HOW TO COMPLETE THIS TASK :: Taking the records line by line, how many lines contain the word "symbol"? Answer with the number only.

EXERCISE DATA ::

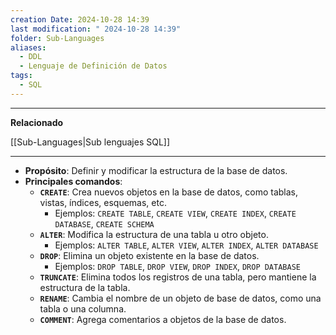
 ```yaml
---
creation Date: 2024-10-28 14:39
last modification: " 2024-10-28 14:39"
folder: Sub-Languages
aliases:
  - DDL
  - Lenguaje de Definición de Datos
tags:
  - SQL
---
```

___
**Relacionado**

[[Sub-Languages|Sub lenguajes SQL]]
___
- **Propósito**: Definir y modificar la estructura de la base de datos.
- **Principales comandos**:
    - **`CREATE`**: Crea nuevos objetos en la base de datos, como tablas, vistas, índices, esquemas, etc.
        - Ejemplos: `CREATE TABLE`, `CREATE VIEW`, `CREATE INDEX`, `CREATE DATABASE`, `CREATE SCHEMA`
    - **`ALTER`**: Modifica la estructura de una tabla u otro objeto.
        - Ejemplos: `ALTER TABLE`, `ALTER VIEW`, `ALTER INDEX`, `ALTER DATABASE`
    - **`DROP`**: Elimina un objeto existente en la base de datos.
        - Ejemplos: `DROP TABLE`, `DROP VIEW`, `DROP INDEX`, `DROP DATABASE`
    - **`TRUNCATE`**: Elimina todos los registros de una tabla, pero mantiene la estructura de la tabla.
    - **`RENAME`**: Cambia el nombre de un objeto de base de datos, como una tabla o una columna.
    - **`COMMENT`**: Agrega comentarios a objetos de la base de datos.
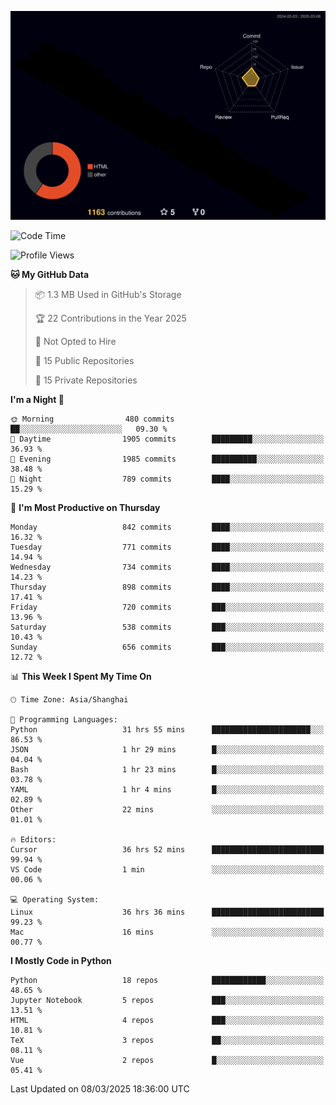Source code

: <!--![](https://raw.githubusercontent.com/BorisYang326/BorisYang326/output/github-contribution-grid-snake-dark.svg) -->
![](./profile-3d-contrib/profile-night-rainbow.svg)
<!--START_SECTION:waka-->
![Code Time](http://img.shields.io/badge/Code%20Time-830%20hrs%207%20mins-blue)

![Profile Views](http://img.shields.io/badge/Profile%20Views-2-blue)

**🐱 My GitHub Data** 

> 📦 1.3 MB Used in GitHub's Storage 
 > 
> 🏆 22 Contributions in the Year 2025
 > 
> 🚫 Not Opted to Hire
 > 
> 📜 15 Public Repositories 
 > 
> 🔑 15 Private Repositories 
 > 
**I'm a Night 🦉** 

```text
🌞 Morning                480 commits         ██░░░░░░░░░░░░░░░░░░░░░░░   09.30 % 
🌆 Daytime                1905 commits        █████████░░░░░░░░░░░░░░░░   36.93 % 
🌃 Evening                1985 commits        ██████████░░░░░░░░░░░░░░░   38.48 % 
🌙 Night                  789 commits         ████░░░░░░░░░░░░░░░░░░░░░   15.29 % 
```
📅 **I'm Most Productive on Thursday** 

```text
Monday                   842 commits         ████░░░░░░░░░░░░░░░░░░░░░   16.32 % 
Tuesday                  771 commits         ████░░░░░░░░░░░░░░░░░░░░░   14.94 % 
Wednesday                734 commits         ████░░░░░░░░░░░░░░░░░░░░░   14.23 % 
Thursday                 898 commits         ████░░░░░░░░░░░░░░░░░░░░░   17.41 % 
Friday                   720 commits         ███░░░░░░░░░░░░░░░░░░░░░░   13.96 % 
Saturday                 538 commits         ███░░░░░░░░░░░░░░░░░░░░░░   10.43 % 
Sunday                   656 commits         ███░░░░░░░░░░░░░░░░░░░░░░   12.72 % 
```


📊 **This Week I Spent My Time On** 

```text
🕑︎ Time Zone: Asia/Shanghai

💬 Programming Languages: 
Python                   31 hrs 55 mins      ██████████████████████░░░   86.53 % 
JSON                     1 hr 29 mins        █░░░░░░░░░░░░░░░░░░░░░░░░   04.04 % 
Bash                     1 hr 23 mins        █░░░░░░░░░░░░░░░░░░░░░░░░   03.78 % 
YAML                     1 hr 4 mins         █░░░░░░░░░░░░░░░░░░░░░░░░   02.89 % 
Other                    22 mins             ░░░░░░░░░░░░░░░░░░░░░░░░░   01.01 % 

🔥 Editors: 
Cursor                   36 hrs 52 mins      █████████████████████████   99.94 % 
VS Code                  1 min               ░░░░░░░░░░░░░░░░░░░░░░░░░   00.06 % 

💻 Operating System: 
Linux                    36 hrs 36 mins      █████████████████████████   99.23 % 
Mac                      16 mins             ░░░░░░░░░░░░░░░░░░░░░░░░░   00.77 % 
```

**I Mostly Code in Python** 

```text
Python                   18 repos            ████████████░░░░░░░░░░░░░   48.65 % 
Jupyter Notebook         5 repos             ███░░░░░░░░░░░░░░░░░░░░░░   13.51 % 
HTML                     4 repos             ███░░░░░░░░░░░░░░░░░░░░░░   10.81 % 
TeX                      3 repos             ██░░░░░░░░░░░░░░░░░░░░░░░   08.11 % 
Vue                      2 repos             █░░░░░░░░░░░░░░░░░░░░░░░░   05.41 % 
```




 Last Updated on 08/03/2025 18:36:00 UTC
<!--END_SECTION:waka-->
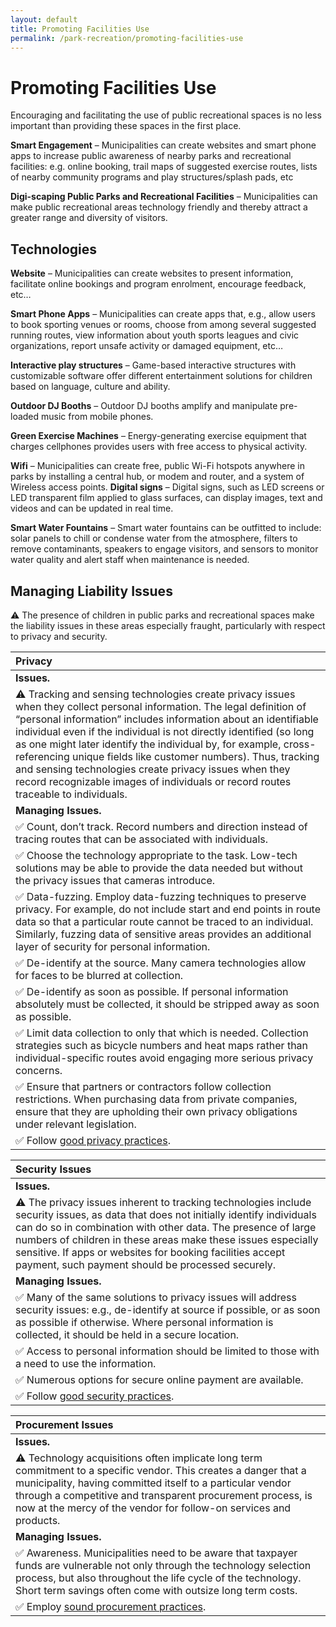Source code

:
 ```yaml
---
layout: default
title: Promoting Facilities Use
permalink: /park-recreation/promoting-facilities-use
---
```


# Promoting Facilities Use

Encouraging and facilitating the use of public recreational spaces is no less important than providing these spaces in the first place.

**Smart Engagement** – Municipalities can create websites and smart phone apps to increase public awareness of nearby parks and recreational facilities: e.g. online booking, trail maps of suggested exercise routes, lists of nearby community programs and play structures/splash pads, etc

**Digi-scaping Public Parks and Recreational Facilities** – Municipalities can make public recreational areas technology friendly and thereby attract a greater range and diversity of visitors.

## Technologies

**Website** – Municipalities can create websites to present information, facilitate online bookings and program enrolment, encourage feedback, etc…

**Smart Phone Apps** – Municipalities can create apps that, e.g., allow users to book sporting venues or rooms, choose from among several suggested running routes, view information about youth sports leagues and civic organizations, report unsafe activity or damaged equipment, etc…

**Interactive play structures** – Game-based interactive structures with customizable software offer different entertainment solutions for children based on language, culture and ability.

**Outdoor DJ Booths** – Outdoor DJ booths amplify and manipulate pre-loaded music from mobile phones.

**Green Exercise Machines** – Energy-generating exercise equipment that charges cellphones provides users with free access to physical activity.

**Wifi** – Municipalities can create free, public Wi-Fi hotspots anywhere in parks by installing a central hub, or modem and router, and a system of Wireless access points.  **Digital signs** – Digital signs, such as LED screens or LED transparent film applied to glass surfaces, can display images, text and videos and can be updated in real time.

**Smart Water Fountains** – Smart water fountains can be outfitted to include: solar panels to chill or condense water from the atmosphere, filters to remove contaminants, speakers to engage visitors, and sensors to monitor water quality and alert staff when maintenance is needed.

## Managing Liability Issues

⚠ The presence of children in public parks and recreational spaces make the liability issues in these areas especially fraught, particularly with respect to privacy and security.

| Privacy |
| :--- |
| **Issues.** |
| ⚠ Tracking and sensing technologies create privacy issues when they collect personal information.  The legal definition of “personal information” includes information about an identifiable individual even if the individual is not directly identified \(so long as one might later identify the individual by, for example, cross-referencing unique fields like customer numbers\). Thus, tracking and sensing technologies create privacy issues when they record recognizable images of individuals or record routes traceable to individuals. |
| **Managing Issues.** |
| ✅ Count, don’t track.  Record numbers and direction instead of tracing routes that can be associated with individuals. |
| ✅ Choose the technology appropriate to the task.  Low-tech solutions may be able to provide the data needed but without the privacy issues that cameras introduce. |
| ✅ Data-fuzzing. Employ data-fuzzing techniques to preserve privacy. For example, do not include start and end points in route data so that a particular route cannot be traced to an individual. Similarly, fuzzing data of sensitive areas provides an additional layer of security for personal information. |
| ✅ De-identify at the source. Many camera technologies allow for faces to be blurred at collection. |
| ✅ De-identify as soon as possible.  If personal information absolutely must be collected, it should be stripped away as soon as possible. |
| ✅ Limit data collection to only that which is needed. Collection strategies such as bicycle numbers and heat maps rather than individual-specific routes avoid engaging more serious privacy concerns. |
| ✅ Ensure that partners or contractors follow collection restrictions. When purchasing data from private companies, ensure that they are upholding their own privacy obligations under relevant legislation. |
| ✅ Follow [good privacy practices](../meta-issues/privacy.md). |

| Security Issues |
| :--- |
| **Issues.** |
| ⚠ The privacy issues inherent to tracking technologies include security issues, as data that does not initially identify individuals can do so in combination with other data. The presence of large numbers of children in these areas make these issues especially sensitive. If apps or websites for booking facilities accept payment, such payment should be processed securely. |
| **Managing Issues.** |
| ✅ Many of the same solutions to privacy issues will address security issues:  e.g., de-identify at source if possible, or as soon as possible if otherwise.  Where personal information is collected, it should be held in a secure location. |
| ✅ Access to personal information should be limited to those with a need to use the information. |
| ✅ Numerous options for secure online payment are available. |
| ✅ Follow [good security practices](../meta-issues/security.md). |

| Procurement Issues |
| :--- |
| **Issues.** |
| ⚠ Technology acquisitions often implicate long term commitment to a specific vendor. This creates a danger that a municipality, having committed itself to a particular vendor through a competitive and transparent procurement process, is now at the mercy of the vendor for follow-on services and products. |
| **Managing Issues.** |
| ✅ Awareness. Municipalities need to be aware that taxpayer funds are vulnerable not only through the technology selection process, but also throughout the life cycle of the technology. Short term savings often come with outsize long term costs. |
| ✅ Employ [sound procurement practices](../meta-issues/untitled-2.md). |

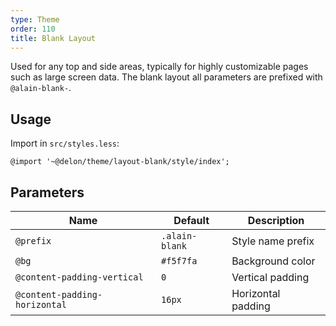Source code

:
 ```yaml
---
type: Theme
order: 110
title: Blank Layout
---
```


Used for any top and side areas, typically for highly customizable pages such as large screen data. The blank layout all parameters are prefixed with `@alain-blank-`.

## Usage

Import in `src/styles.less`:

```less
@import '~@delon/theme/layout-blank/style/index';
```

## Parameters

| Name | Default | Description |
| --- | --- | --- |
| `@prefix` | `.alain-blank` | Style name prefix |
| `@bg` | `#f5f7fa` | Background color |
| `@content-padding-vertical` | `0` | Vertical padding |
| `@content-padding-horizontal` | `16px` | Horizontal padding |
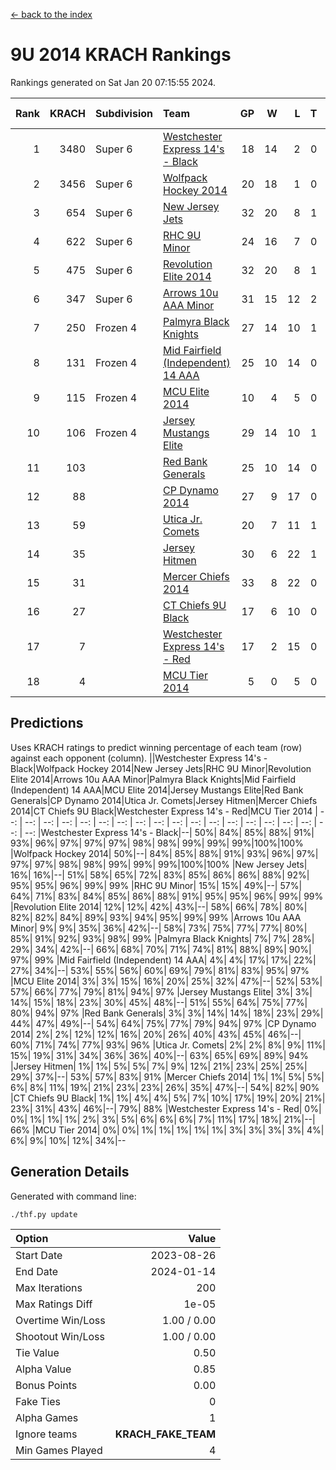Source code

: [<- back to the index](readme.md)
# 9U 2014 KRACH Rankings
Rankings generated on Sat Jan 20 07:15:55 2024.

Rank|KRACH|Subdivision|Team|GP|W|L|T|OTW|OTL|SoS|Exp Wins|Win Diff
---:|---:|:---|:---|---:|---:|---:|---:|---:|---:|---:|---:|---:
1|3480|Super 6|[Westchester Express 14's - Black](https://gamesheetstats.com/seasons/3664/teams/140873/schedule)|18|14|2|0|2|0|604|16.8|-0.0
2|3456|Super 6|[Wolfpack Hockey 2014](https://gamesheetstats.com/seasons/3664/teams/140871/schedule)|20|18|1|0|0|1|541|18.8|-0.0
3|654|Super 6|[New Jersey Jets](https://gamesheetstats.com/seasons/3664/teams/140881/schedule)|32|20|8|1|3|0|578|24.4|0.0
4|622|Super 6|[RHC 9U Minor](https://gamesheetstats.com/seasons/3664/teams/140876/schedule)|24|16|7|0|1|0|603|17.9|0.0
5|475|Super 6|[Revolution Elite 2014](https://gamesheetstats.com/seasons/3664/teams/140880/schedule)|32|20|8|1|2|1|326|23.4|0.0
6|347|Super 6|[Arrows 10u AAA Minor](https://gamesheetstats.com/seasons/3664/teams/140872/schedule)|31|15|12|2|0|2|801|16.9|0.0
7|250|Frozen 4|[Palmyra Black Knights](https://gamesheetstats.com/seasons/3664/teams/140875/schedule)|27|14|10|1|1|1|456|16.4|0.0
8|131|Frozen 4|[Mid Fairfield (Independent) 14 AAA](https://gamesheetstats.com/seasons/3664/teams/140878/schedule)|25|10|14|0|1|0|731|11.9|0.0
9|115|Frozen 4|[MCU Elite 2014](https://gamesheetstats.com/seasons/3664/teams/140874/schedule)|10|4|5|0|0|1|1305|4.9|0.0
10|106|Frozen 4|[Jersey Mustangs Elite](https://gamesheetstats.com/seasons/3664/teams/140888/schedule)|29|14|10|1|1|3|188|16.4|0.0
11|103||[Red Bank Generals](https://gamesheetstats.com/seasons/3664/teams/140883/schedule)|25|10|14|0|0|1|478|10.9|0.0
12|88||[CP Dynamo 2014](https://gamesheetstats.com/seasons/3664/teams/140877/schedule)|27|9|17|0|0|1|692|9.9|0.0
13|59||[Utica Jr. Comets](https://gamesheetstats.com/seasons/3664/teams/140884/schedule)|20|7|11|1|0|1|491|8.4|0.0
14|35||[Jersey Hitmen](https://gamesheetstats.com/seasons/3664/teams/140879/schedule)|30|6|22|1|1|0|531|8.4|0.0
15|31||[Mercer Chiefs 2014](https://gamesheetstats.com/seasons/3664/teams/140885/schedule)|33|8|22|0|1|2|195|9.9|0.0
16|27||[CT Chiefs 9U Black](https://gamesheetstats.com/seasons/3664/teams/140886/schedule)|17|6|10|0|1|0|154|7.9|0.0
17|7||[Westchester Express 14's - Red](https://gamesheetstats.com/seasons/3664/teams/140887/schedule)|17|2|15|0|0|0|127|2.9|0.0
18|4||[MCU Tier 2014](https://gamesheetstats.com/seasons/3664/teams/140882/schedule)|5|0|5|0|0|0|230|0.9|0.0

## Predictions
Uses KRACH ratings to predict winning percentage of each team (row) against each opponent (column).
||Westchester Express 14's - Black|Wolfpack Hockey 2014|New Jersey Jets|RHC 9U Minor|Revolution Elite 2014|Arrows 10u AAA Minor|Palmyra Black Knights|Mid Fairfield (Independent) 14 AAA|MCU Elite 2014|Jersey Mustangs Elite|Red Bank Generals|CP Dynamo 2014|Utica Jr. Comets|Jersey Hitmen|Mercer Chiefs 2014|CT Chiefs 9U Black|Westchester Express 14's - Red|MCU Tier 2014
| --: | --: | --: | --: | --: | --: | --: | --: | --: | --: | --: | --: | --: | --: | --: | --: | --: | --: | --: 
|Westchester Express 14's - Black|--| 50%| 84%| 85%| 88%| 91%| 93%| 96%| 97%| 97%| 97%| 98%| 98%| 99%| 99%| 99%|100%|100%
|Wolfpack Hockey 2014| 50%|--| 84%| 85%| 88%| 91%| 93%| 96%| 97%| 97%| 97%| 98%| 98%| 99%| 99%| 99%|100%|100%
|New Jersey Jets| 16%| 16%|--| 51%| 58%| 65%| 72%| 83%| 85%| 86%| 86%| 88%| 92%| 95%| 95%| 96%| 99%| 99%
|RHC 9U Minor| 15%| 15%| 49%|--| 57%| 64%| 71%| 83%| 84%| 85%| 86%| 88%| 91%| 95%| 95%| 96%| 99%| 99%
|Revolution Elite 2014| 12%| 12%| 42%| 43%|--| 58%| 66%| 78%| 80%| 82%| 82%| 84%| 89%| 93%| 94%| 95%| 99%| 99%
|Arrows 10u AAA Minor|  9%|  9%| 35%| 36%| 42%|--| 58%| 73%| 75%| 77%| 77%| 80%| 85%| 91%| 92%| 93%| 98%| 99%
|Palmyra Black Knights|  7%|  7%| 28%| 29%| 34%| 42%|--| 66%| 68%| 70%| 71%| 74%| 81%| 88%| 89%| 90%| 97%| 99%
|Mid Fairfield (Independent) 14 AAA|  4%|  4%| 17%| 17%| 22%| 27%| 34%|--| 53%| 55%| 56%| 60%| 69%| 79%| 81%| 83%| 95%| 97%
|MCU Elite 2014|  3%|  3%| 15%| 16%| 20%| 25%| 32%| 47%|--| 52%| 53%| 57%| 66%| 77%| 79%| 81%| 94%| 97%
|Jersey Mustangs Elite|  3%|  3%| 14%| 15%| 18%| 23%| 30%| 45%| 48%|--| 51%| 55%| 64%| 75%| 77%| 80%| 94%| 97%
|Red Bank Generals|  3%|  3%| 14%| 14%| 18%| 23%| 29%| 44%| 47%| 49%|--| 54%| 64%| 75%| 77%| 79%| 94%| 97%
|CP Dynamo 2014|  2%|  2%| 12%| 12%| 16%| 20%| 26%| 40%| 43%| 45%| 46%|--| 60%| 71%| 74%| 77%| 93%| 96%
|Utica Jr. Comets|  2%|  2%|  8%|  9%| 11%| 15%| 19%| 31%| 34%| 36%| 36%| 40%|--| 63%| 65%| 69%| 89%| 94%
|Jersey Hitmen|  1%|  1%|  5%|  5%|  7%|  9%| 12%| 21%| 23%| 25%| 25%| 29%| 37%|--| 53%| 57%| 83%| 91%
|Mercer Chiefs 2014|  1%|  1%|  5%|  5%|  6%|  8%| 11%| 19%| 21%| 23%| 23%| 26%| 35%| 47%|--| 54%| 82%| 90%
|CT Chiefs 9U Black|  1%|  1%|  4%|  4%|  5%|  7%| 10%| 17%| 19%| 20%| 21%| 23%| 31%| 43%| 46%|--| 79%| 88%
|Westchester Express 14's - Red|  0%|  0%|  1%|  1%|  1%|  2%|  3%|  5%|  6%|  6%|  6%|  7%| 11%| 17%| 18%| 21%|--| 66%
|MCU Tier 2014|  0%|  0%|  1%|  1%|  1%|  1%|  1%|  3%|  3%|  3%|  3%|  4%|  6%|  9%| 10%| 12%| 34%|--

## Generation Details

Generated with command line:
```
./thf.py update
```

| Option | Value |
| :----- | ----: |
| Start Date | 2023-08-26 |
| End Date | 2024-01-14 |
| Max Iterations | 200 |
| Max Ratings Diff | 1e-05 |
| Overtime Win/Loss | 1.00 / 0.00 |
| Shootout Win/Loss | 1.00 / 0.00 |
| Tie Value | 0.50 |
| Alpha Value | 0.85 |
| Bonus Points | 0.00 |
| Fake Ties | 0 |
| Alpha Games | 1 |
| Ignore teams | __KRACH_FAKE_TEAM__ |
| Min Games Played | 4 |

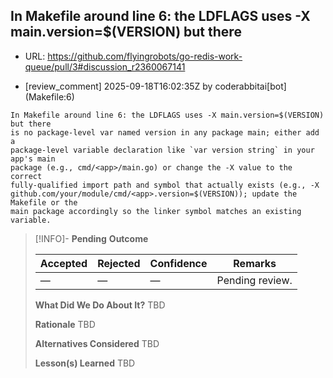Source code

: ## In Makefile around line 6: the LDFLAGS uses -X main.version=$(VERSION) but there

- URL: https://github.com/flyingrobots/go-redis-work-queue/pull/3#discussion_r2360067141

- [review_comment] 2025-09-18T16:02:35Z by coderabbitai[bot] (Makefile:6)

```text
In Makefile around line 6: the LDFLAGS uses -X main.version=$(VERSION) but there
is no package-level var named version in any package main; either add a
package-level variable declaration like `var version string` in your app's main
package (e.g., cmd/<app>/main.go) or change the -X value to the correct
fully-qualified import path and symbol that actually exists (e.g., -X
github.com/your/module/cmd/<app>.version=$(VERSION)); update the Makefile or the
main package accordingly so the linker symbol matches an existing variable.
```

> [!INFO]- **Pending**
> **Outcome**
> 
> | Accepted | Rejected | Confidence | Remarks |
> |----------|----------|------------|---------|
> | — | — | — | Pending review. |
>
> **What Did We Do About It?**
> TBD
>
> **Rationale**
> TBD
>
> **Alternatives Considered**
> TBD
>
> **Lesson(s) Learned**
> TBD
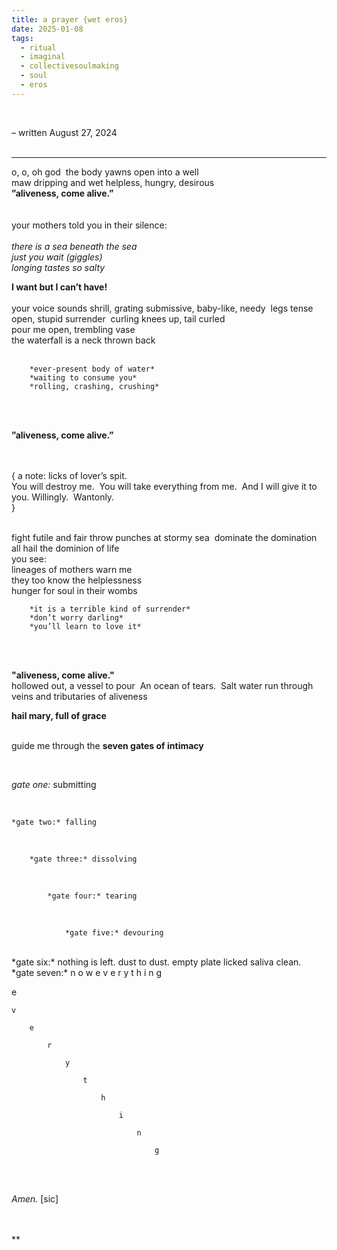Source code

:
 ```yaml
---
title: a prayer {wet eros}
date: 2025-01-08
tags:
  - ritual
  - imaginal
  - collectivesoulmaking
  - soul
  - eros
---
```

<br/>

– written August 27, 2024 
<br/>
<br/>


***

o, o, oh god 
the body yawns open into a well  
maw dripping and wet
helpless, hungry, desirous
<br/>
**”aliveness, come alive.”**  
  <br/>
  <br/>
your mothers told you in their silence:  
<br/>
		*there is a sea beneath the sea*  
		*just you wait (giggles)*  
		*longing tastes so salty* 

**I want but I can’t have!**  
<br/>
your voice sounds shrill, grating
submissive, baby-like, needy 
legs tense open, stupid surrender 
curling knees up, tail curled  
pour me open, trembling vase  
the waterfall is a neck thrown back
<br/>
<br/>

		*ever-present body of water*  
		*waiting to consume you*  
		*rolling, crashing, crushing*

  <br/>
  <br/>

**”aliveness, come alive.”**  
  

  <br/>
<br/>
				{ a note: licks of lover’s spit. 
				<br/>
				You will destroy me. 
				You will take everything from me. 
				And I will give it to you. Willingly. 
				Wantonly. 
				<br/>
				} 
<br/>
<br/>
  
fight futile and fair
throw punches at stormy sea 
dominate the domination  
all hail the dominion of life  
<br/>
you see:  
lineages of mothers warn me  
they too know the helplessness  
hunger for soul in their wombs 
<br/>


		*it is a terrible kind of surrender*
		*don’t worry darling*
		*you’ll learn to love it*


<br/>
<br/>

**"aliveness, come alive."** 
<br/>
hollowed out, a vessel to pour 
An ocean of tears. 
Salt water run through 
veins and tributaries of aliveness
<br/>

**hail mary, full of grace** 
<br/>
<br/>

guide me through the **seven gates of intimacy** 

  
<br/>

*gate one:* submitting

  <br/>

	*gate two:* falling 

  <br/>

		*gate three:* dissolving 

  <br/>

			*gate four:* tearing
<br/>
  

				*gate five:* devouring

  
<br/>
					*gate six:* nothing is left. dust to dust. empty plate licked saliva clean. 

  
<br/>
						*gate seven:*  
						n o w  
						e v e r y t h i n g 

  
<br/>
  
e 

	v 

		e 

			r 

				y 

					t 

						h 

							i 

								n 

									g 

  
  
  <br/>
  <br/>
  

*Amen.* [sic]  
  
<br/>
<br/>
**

ANSWER AREA :: 2